Stored dataset items:

==============================

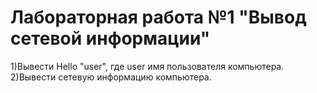 # Лабораторная работа №1 "Вывод сетевой информации"
1)Вывести Hello "user", где user имя пользователя компьютера.
2)Вывести сетевую информацию компьютера.
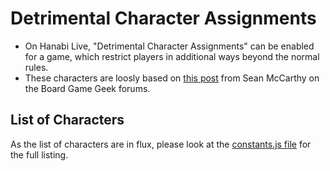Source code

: # Detrimental Character Assignments

* On Hanabi Live, "Detrimental Character Assignments" can be enabled for a game, which restrict players in additional ways beyond the normal rules.
* These characters are loosly based on [this post](https://boardgamegeek.com/thread/1688194/hanabi-characters-variant) from Sean McCarthy on the Board Game Geek forums.

## List of Characters

As the list of characters are in flux, please look at the [constants.js file](https://github.com/Zamiell/hanabi-live/blob/master/public/js/constants.js#L1036) for the full listing.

==============================

What you have to do: Go through the entries above and copy every line containing "https".

Result below:
* These characters are loosly based on [this post](https://boardgamegeek.com/thread/1688194/hanabi-characters-variant) from Sean McCarthy on the Board Game Geek forums.
As the list of characters are in flux, please look at the [constants.js file](https://github.com/Zamiell/hanabi-live/blob/master/public/js/constants.js#L1036) for the full listing.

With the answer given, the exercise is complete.